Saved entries
-*-

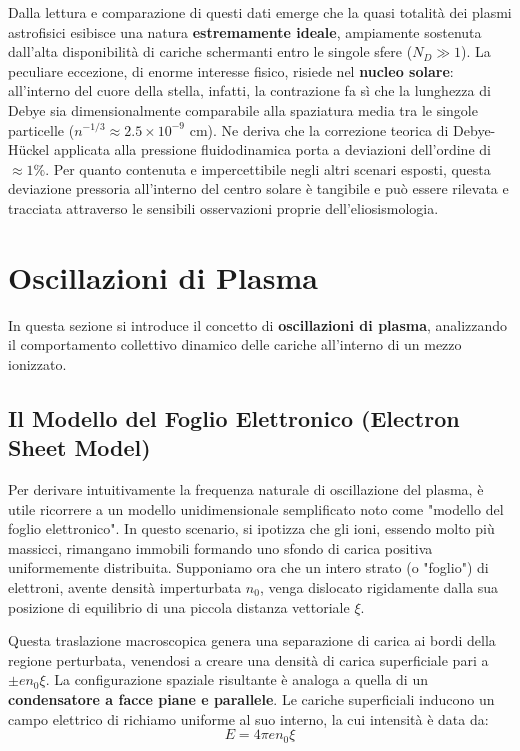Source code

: Dalla lettura e comparazione di questi dati emerge che la quasi totalità dei plasmi astrofisici esibisce una natura \textbf{estremamente ideale}, ampiamente sostenuta dall'alta disponibilità di cariche schermanti entro le singole sfere ($N_D \gg 1$).
La peculiare eccezione, di enorme interesse fisico, risiede nel \textbf{nucleo solare}: all'interno del cuore della stella, infatti, la contrazione fa sì che la lunghezza di Debye sia dimensionalmente comparabile alla spaziatura media tra le singole particelle ($n^{-1/3} \approx 2.5 \times 10^{-9} \text{ cm}$). Ne deriva che la correzione teorica di Debye-Hückel applicata alla pressione fluidodinamica porta a deviazioni dell'ordine di $\approx 1\%$. Per quanto contenuta e impercettibile negli altri scenari esposti, questa deviazione pressoria all'interno del centro solare è tangibile e può essere rilevata e tracciata attraverso le sensibili osservazioni proprie dell'eliosismologia.

\section{Oscillazioni di Plasma}

In questa sezione si introduce il concetto di \textbf{oscillazioni di plasma}, analizzando il comportamento collettivo dinamico delle cariche all'interno di un mezzo ionizzato.

\subsection{Il Modello del Foglio Elettronico (Electron Sheet Model)}
Per derivare intuitivamente la frequenza naturale di oscillazione del plasma, è utile ricorrere a un modello unidimensionale semplificato noto come "modello del foglio elettronico". In questo scenario, si ipotizza che gli ioni, essendo molto più massicci, rimangano immobili formando uno sfondo di carica positiva uniformemente distribuita. Supponiamo ora che un intero strato (o "foglio") di elettroni, avente densità imperturbata $n_0$, venga dislocato rigidamente dalla sua posizione di equilibrio di una piccola distanza vettoriale $\xi$.

Questa traslazione macroscopica genera una separazione di carica ai bordi della regione perturbata, venendosi a creare una densità di carica superficiale pari a $\pm e n_0 \xi$. La configurazione spaziale risultante è analoga a quella di un \textbf{condensatore a facce piane e parallele}. Le cariche superficiali inducono un campo elettrico di richiamo uniforme al suo interno, la cui intensità è data da:
\begin{equation}
E = 4\pi e n_0 \xi
\end{equation}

-*-

* _Task instructions_
Restate the data word for word while omitting each picture.

* _Response_
Source code

: Dalla lettura e comparazione di questi dati emerge che la quasi totalità dei plasmi astrofisici esibisce una natura \textbf{estremamente ideale}, ampiamente sostenuta dall'alta disponibilità di cariche schermanti entro le singole sfere ($N_D \gg 1$).
La peculiare eccezione, di enorme interesse fisico, risiede nel \textbf{nucleo solare}: all'interno del cuore della stella, infatti, la contrazione fa sì che la lunghezza di Debye sia dimensionalmente comparabile alla spaziatura media tra le singole particelle ($n^{-1/3} \approx 2.5 \times 10^{-9} \text{ cm}$). Ne deriva che la correzione teorica di Debye-Hückel applicata alla pressione fluidodinamica porta a deviazioni dell'ordine di $\approx 1\%$. Per quanto contenuta e impercettibile negli altri scenari esposti, questa deviazione pressoria all'interno del centro solare è tangibile e può essere rilevata e tracciata attraverso le sensibili osservazioni proprie dell'eliosismologia.

\section{Oscillazioni di Plasma}

In questa sezione si introduce il concetto di \textbf{oscillazioni di plasma}, analizzando il comportamento collettivo dinamico delle cariche all'interno di un mezzo ionizzato.

\subsection{Il Modello del Foglio Elettronico (Electron Sheet Model)}
Per derivare intuitivamente la frequenza naturale di oscillazione del plasma, è utile ricorrere a un modello unidimensionale semplificato noto come "modello del foglio elettronico". In questo scenario, si ipotizza che gli ioni, essendo molto più massicci, rimangano immobili formando uno sfondo di carica positiva uniformemente distribuita. Supponiamo ora che un intero strato (o "foglio") di elettroni, avente densità imperturbata $n_0$, venga dislocato rigidamente dalla sua posizione di equilibrio di una piccola distanza vettoriale $\xi$.

Questa traslazione macroscopica genera una separazione di carica ai bordi della regione perturbata, venendosi a creare una densità di carica superficiale pari a $\pm e n_0 \xi$. La configurazione spaziale risultante è analoga a quella di un \textbf{condensatore a facce piane e parallele}. Le cariche superficiali inducono un campo elettrico di richiamo uniforme al suo interno, la cui intensità è data da:
\begin{equation}
E = 4\pi e n_0 \xi
\end{equation}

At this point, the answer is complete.